Only the number is needed. Please count the lines below in which the word "verify" occurs.
*** Records for this task ***
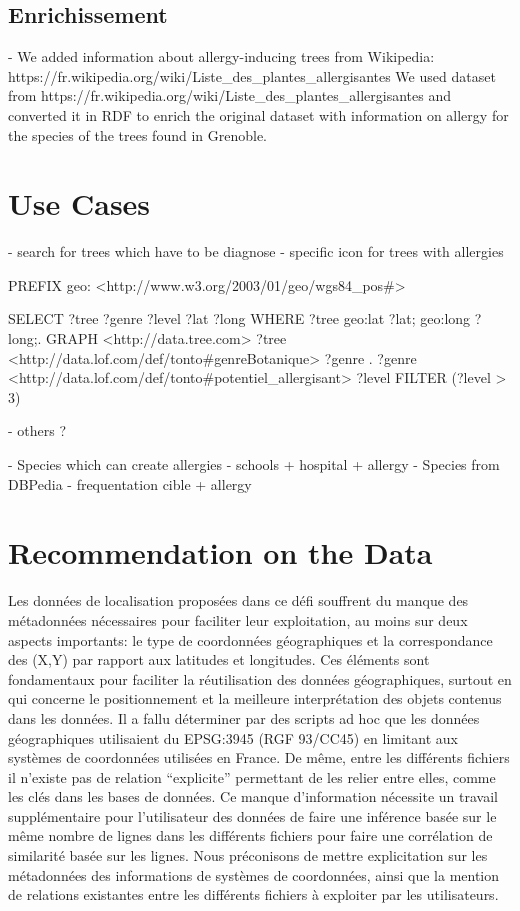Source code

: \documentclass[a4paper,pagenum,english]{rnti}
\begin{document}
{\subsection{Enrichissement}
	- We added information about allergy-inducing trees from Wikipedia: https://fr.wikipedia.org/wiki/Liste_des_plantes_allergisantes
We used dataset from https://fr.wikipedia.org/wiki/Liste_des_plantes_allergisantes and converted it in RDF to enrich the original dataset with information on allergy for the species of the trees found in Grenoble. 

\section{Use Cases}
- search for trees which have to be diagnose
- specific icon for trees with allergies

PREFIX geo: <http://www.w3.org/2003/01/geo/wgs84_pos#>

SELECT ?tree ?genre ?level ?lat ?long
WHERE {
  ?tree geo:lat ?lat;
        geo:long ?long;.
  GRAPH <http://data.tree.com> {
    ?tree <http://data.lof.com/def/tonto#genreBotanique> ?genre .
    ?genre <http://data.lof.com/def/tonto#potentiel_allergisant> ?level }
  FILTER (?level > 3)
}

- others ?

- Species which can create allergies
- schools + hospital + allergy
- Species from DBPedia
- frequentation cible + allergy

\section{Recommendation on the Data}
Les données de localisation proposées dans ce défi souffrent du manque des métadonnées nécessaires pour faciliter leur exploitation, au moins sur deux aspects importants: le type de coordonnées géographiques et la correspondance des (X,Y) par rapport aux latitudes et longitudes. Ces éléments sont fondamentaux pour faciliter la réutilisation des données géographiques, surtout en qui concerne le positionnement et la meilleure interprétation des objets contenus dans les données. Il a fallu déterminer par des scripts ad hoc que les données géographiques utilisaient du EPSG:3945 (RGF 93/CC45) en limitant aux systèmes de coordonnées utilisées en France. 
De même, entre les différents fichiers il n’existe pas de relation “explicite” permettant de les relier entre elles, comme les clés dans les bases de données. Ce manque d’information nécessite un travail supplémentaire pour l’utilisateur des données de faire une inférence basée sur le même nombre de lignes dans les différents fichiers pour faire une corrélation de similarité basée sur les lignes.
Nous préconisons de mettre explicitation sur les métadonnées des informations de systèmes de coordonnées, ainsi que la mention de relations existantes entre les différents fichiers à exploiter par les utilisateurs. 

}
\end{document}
*** End of Records for this task ***
*** Records for this task ***
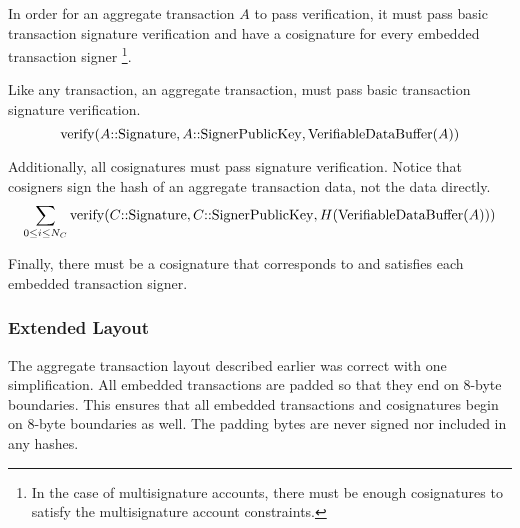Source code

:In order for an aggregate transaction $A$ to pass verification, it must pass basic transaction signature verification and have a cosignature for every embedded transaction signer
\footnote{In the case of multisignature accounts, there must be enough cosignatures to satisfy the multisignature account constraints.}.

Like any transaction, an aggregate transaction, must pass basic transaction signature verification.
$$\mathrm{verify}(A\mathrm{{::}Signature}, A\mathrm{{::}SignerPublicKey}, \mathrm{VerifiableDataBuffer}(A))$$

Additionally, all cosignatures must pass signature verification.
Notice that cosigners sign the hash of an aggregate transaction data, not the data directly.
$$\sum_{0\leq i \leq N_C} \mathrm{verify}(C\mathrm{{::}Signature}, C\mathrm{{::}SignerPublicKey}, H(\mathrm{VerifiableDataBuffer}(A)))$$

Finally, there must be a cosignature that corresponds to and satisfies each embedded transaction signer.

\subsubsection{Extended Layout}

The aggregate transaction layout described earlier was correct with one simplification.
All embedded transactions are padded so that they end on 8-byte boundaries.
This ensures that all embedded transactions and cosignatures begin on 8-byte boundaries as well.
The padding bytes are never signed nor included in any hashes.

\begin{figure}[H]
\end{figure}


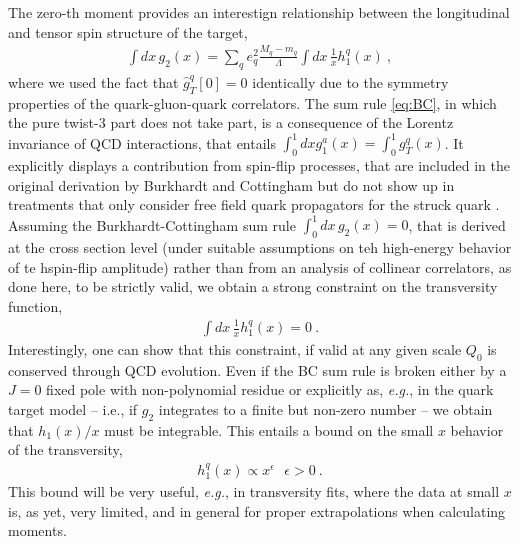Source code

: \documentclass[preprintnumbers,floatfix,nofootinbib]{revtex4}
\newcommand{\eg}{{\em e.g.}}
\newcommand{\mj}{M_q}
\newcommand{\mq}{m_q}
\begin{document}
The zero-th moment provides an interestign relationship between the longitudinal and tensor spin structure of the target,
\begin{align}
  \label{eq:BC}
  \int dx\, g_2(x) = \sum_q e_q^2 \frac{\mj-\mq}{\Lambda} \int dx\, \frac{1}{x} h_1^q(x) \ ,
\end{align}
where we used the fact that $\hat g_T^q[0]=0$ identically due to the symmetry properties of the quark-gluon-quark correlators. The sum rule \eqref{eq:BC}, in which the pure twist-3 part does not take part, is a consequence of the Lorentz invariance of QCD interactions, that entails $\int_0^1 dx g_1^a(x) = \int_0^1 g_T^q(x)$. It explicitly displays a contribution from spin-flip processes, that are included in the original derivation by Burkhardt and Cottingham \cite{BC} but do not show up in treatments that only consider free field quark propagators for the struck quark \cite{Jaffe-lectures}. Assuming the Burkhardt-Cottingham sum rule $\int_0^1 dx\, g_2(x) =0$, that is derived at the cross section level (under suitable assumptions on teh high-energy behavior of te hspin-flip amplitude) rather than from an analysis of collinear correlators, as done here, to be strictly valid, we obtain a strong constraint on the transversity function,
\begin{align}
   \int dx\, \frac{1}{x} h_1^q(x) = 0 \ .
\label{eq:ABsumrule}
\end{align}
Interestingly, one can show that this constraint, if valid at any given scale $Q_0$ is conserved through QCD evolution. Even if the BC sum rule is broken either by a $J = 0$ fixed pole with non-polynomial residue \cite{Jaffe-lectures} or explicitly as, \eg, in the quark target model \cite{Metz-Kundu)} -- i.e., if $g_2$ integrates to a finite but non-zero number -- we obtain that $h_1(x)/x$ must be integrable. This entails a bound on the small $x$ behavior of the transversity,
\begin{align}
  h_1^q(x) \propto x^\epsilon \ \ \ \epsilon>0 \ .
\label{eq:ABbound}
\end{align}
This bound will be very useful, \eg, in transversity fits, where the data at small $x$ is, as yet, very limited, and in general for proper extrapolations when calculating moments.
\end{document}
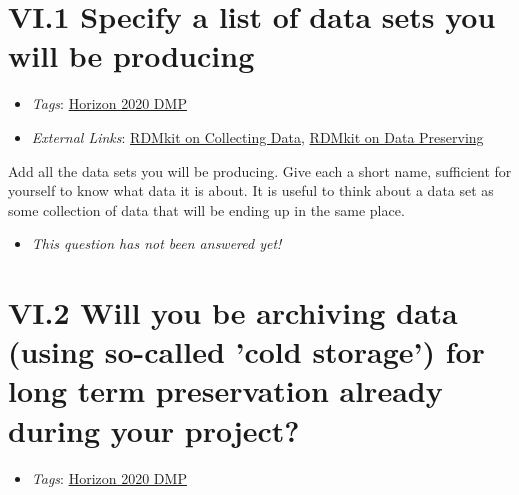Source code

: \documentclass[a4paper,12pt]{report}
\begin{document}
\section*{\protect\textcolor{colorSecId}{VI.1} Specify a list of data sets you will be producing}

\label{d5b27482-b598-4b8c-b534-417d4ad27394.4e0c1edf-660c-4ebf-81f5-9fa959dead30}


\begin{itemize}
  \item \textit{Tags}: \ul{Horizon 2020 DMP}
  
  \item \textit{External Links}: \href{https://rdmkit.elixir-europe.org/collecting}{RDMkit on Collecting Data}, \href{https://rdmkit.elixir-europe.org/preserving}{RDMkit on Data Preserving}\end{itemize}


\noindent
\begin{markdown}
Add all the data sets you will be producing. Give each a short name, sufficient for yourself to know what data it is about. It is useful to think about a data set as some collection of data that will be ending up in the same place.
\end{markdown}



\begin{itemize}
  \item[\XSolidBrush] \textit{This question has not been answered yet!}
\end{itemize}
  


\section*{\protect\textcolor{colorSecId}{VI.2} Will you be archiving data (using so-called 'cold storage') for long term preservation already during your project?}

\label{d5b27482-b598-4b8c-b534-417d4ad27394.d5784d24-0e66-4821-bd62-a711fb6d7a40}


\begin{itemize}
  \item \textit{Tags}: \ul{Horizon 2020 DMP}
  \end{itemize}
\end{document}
*** End of Records for this task ***
» Response for this exercise: 2